O Código de Processo Penal, também em sua redação original de 1941, já tratava e continua a disciplinar, em capítulo específico, os exames e perícias em geral, que sofreu, com o passar das décadas, aperfeiçoamentos significativos, em especial nos últimos dez anos (Capítulo II do Título VII do Decreto-Lei nº 3.689/41), atendendo justamente a necessidade de estabelecer parâmetros seguros para a produção das provas técnicas, além de prever e atualizar as mais modernas inovações no campo da ciência forense.

Neste diapasão, uma das mais relevantes atualizações adveio da Lei nº 13.964/2019, que, ao tratar do exame de corpo de delito e das perícias em geral, instituiu a chamada cadeia de custódia, que nada mais é que um conjunto de atos (procedimento) que disciplina a documentação das etapas de tratamento do vestígio para exame, desde o seu reconhecimento, isolamento, fixação, coleta, acondicionamento, transporte, recebimento, processamento, armazenamento e descarte, com a finalidade de garantir a higidez das conclusões técnicas daí advindas (artigos 158-A a 158-F, do Código de Processo Penal).

Vê-se que o fato de se disciplinar minudentemente, inclusive utilizando conceituações e prescrições cogentes para cada etapa do trabalho pericial, demonstra o relevo que adquiriu a prova técnica no deslinde das causas criminais, assegurando a correta aplicação da lei e os primados constitucionais.

Além da normatização revolucionária da cadeia de custódia, a perícia técnica foi contemplada com o transcorrer do tempo com a Lei nº 12.037/2009, que disciplina a identificação criminal; a Lei nº 12.654/2012, que instituiu os bancos de dados de perfis genéticos, gerenciados por unidade oficial de perícia criminal e a criação do Banco Nacional Multibiométrico e de Impressões Digitais (Lei nº 13.964/2019), além de outros diplomas legais igualmente importantes.

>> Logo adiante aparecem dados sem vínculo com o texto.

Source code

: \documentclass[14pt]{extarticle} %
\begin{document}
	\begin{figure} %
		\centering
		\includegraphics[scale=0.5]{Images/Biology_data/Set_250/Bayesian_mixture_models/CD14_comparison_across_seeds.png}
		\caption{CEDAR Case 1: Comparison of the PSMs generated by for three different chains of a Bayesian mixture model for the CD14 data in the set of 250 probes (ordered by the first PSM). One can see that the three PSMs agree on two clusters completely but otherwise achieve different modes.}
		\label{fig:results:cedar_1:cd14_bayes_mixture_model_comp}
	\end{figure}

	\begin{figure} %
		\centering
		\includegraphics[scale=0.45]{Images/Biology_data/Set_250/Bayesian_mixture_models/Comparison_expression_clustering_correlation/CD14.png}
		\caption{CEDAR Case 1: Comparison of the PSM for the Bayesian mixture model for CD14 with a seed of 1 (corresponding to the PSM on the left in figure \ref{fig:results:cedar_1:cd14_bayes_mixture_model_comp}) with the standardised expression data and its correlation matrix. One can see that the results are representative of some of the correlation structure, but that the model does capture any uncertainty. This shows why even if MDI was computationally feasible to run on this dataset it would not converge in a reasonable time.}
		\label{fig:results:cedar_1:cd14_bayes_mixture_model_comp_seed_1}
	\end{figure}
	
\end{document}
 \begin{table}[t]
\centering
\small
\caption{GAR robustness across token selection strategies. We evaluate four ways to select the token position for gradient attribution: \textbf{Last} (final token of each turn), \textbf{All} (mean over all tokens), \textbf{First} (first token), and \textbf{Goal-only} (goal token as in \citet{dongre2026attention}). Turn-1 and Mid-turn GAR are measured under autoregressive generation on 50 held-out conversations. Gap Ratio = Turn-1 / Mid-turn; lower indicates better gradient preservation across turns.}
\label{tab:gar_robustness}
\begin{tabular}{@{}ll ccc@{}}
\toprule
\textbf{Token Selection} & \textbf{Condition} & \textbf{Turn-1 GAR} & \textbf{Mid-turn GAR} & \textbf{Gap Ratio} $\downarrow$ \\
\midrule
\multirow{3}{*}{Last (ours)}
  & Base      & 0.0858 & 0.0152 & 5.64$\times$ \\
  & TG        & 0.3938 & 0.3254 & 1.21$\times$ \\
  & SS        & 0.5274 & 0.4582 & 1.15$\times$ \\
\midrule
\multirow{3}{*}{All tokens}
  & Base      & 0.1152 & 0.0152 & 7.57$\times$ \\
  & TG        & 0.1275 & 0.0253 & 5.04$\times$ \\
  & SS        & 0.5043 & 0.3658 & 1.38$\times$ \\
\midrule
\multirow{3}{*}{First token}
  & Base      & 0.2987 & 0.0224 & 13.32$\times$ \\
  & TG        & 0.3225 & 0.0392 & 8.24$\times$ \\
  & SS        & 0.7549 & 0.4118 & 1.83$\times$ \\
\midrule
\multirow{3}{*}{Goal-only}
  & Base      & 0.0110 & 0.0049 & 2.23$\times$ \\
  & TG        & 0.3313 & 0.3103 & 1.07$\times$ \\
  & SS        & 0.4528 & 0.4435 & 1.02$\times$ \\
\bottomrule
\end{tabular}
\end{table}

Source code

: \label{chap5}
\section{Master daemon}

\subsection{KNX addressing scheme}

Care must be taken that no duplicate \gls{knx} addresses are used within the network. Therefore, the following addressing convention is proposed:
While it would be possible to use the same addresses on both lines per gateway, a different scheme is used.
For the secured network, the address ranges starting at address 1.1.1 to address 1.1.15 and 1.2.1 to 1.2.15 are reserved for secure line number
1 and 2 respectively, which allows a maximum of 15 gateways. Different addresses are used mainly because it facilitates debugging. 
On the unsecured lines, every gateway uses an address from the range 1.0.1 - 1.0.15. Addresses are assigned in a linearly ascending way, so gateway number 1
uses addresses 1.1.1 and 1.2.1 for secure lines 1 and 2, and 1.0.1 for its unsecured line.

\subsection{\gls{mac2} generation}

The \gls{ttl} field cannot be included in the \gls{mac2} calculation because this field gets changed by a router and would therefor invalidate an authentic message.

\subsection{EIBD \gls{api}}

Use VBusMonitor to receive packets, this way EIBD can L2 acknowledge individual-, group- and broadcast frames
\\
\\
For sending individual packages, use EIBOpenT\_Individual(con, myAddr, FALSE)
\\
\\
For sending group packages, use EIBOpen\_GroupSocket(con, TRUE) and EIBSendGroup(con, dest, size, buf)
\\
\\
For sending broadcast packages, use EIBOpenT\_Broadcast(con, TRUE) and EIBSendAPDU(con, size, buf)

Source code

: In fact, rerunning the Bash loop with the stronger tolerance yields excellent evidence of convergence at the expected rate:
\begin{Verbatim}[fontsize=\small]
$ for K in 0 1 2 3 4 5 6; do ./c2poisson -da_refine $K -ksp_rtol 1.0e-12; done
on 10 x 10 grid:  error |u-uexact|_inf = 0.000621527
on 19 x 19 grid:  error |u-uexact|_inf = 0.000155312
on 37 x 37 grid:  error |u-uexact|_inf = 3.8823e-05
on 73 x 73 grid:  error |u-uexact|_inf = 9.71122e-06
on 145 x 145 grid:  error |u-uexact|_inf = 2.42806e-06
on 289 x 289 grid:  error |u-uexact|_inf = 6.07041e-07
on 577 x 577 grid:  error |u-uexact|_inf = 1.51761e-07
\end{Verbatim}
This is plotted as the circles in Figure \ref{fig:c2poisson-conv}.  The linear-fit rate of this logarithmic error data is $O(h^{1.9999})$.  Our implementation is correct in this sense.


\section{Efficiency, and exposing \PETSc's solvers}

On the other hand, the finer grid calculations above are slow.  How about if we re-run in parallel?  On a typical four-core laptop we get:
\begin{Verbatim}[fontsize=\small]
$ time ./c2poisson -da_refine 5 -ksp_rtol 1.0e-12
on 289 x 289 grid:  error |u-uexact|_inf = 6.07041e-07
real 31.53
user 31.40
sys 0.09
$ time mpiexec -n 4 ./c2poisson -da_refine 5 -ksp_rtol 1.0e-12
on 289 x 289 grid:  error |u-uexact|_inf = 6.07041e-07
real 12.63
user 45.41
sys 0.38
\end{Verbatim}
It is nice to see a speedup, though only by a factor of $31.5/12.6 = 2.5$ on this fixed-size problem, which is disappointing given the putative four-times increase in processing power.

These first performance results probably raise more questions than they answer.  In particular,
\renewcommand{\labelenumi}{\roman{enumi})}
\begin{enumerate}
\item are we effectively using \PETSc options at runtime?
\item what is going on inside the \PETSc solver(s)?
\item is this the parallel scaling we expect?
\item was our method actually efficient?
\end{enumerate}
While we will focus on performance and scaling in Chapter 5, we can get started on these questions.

Para realçar a relevância legislativa da perícia técnica, resta citar o importante texto legal que indicou a necessidade de concurso público para a admissão de perito oficial, assegurando a ele, no exercício de atividade pericial criminal, autonomia técnica, científica e funcional (Lei nº 12.030/2009)[6].

Portanto, em termos normativos, a perícia técnica está, em geral, convenientemente tratada, existindo arcabouço jurídico condizente com sua importância na seara das apurações penais.

Contudo, saindo do campo estritamente legal e adentrando na vida prática, a realidade estrutural de nossas unidades de perícia técnica ainda é muito deficiente.

Faltam aos órgãos de perícia técnica verba, estrutura e quantitativo suficiente de profissionais para dar vazão ao número cada vez maior de requisições de laudos e estudos técnicos[7].

São prédios desestruturados, falta de equipamentos e materiais[8] para testes e exames[9], além de uma injustificável vinculação com as polícias, que ocasiona uma ingerência na gestão financeira e administrativa, causando sérios prejuízos a uma política de investimento e estruturação dos órgãos e institutos oficiais de perícia técnica[10].

É uma realidade generalizada no país, causando profunda dificuldade na elucidação dos crimes e, consequentemente, impunidade.

O que se observa é que a legislação, com inteira razão, exige cada vez mais uma perícia criminal eficiente e cumpridora de condições e prescrições em defesa de uma prova lídima e escoimada de erros. Porém, não há contrapartida governamental correspondente em investimentos nos órgãos periciais para o cumprimento adequado de suas obrigações legais, malgrado as capacidades comprovadas e os esforços hercúleos de seus profissionais.

Exemplo disso é a determinação do cumprimento da cadeia de custódia acima mencionada. As prescrições legais ali contidas não demandam apenas boa vontade dos órgãos periciais. É necessário investir em contratações de novos técnicos e servidores e melhor estruturação material das unidades, sob pena das conclusões inseridas nos laudos serem objeto de questionamentos e pedidos de nulidade.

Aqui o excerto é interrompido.